Nicolas de Staël, Face au Havre

Nicolas de Staël, Face au Havre
Nicolas de Staël, Face au Havre

dimanche 23 février 2020

Chants d'oiseaux

C'était si commun, les merles, le père en tua tant à Honfleur, en dénicha, en goba les œufs bleus sous nos yeux dégoûtés, j'en ai mangé enfant des merles, on nous les donnait à manger et nous aimions manger les merles, les grives, les étourneaux, les tourterelles et les vanneaux que le père braconnait, si navrant, et nous le regardions les achever sur une arrête de pierre; ni toi ni moi n'avons jamais chassé.

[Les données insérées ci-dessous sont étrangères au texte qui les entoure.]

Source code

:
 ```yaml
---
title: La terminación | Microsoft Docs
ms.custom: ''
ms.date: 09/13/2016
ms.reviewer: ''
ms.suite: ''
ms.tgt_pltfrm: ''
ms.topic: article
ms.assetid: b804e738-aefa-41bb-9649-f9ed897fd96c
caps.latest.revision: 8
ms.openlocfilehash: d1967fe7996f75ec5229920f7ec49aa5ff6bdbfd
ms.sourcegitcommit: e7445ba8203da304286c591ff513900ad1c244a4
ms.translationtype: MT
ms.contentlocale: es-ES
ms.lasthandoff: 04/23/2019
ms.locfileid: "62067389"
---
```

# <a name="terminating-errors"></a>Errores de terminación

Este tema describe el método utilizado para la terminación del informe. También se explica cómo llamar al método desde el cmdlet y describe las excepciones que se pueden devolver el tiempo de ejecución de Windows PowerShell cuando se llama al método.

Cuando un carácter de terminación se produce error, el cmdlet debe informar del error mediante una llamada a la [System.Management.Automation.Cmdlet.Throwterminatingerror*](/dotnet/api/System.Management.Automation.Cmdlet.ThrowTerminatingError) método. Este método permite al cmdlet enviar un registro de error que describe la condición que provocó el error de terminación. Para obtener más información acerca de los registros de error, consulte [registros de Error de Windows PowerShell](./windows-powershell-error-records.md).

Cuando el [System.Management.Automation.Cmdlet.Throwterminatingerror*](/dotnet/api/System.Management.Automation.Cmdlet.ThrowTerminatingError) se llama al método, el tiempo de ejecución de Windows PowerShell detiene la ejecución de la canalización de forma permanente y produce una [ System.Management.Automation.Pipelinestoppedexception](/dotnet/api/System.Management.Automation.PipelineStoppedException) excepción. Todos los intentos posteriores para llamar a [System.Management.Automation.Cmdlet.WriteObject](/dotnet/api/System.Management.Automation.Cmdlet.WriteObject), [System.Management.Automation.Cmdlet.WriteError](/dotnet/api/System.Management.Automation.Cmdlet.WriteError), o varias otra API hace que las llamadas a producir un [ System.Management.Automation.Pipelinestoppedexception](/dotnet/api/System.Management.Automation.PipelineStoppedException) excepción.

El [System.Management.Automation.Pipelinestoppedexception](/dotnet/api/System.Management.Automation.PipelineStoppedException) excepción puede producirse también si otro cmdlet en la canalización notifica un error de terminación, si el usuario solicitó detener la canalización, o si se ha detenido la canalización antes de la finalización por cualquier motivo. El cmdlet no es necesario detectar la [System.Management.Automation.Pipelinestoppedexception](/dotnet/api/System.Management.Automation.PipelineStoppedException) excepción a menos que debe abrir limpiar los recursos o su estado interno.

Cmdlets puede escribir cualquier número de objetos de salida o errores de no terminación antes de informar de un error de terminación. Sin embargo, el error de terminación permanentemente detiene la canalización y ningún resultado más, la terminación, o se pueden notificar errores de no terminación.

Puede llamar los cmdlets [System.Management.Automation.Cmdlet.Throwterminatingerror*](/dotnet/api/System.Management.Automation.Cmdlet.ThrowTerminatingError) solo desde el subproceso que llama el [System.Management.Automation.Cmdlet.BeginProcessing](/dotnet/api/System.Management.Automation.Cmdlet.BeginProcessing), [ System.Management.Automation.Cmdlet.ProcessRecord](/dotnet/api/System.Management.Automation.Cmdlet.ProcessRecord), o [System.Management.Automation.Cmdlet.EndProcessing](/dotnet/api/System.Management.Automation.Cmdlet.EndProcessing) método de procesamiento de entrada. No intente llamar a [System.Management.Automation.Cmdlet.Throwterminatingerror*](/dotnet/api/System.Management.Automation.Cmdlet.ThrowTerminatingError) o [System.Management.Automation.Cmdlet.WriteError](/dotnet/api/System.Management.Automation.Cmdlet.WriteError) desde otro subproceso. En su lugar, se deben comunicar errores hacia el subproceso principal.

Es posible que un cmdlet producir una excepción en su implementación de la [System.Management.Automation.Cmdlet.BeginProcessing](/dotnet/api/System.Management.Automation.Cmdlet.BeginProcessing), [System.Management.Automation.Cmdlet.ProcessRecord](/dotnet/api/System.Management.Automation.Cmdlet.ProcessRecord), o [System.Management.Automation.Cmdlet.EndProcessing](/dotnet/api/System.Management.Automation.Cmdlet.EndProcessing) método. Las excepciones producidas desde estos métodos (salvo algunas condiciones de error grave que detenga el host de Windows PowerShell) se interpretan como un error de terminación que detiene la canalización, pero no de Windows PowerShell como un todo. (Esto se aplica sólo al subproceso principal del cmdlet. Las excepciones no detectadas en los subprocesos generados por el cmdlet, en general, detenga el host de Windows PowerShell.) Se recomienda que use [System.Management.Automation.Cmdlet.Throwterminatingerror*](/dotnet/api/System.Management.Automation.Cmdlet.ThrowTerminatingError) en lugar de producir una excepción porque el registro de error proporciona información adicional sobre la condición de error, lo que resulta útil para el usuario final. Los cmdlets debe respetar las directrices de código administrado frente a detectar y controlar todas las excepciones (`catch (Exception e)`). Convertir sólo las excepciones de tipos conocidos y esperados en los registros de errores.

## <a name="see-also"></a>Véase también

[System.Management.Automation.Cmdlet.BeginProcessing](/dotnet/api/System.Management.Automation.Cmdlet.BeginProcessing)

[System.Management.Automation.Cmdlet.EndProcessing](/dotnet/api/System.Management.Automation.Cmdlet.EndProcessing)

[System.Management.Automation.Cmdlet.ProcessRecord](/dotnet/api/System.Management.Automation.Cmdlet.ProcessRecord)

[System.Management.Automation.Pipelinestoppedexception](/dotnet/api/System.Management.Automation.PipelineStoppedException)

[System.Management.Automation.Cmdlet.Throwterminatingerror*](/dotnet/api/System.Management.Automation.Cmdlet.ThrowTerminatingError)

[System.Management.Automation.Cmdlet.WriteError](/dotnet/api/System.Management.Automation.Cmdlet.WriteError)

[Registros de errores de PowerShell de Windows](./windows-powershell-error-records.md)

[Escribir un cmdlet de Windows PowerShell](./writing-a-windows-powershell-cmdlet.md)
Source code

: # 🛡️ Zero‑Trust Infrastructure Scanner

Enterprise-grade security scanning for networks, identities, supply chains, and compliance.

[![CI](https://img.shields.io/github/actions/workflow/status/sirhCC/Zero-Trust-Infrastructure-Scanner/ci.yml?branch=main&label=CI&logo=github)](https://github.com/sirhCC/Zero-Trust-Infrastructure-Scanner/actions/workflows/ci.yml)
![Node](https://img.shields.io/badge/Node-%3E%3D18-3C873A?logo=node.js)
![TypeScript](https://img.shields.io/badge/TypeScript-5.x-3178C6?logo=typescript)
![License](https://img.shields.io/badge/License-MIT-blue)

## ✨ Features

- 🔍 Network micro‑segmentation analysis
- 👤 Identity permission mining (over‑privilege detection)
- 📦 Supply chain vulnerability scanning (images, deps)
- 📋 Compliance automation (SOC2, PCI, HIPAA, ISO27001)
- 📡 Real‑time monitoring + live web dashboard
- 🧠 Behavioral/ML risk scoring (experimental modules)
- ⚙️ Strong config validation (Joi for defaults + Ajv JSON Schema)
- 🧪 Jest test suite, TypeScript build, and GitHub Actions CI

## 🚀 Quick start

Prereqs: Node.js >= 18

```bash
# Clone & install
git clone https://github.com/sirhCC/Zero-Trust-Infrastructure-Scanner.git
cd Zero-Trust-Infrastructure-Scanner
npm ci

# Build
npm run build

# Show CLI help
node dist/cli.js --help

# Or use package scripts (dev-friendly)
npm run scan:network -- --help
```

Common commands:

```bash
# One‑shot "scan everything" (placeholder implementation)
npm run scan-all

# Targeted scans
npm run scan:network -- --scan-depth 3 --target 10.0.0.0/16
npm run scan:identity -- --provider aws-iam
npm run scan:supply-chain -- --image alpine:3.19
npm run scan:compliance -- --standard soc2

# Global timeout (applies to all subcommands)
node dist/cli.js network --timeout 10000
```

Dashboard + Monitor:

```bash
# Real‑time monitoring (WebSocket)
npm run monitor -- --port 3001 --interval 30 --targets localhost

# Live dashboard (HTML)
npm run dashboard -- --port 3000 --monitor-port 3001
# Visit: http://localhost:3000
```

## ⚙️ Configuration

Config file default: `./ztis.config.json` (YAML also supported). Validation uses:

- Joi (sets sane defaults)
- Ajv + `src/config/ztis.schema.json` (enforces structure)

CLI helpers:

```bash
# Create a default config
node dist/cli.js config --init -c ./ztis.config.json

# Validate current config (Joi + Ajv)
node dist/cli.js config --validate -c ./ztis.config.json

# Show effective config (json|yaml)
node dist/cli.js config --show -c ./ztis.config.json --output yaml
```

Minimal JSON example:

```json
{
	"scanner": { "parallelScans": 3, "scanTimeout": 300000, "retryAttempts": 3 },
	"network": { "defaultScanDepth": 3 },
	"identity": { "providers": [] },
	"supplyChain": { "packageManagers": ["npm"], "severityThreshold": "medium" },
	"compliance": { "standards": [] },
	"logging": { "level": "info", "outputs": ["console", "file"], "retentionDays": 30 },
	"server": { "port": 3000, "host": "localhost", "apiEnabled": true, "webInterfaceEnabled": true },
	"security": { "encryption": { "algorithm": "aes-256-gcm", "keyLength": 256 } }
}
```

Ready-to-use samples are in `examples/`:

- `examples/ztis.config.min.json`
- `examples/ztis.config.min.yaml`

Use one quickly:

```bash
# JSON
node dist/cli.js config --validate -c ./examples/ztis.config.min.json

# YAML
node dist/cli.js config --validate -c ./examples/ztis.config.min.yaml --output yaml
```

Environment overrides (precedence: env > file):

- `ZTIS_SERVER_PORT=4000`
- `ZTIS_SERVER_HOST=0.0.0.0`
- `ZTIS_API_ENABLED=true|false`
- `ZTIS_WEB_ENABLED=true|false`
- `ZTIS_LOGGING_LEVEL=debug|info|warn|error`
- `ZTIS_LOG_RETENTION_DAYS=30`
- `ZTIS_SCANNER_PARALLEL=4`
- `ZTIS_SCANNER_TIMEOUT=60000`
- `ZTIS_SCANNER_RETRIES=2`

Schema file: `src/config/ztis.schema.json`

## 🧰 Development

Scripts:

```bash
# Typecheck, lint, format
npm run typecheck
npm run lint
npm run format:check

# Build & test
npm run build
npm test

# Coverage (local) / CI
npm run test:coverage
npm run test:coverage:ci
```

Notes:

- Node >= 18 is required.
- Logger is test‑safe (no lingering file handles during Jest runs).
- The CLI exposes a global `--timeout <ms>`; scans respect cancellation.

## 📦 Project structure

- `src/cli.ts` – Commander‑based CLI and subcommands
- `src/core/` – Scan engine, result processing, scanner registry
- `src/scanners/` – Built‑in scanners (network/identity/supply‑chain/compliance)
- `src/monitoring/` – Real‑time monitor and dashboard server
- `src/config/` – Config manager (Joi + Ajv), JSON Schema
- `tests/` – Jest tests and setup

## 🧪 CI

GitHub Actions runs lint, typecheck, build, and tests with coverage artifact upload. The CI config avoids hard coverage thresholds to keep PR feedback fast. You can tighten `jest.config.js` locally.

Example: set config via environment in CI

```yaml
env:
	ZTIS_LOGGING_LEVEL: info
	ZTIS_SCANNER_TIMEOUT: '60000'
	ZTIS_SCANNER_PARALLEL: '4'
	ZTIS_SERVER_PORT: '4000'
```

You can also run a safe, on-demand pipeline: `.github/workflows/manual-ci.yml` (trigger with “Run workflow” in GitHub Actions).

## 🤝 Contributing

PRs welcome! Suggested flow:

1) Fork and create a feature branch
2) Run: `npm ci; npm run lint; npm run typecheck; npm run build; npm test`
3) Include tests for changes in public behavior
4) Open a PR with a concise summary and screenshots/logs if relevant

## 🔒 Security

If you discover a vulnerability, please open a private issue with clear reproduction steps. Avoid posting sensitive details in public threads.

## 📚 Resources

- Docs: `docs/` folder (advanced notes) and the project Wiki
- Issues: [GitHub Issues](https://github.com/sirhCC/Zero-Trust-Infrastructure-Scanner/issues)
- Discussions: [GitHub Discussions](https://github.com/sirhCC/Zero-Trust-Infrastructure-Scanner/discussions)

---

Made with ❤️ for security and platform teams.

Je connais les alertes des merles, leurs sifflements galants, dès avant le printemps, comme dans le poème de Gautier, je suis plus merle que cygne, aigle, albatros, ils me sont  bien plus familiers les merles, ils sifflent de plus en plus tôt, de plus en plus rarement les merles, comme moi déboussolés, comme moi amoureux cependant -mais chez moi c'est l'aimé qui siffle et qui chante- j'aurais aimé que tu l'entendes, on se serait rappelé tous les chants d'oiseaux que nous connaissions, tous ces chants raréfiés, l'alouette au dessus des champs, la grive musicienne et le merle moqueur, le merle enivré des baies de buisson ardent qui pénétrait parfois dans ma chambre en titubant, il suffit d'un merle dehors dont le chant s'épanouit, triomphant, bagarreur, pour que tout revienne un instant, toi comprise.